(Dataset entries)
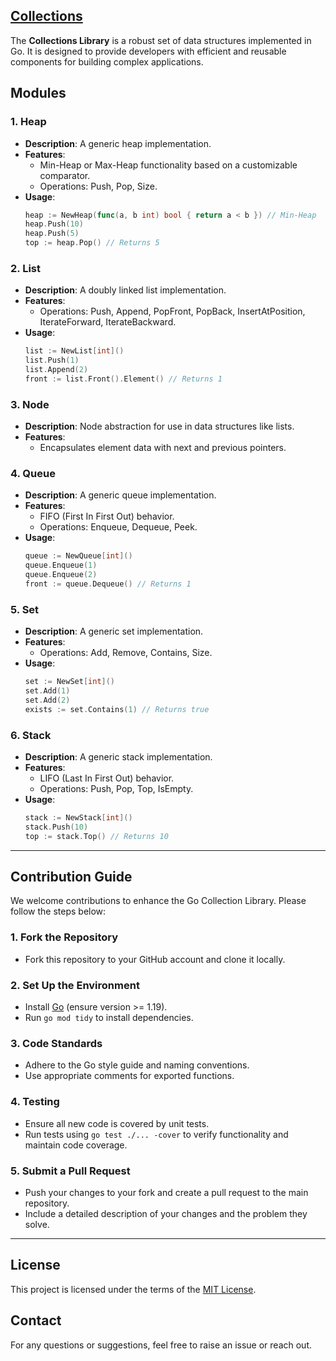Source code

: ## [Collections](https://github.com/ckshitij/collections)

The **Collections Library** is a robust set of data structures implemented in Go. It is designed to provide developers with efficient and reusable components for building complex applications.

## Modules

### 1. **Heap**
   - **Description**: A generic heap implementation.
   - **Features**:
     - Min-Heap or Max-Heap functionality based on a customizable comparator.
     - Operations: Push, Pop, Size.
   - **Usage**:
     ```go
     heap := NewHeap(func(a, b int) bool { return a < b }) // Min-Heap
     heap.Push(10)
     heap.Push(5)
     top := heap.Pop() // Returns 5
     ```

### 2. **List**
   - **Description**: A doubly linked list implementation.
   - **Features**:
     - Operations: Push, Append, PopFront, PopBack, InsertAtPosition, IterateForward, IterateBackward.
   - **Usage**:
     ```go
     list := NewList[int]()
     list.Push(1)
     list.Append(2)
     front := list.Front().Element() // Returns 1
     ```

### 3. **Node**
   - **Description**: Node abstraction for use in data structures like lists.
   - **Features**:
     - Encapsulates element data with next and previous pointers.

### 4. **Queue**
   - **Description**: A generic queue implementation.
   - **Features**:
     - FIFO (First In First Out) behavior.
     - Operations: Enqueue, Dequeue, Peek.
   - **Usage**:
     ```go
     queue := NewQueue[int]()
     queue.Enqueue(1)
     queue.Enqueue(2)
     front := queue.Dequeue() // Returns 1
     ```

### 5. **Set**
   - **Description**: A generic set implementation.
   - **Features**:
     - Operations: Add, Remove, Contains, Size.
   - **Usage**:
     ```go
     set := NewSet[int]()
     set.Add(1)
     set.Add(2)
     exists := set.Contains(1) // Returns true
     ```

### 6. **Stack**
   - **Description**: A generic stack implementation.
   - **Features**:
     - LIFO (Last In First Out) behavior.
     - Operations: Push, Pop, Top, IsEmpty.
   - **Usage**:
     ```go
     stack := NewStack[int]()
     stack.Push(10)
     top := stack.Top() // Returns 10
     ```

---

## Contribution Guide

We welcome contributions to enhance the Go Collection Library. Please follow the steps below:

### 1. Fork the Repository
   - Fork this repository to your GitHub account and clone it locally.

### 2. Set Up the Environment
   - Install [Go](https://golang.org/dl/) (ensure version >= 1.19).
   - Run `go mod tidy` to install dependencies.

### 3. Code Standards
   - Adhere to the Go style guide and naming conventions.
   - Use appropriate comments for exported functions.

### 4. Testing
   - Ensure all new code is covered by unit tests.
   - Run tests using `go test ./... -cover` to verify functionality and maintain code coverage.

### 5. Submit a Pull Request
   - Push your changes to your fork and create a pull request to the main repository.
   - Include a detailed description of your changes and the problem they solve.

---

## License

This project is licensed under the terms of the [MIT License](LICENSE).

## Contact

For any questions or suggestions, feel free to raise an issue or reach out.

**Prompt**
For the word "https", show every line of the entries that holds it.

**Exercise result**
: ## [Collections](https://github.com/ckshitij/collections)
   - Install [Go](https://golang.org/dl/) (ensure version >= 1.19).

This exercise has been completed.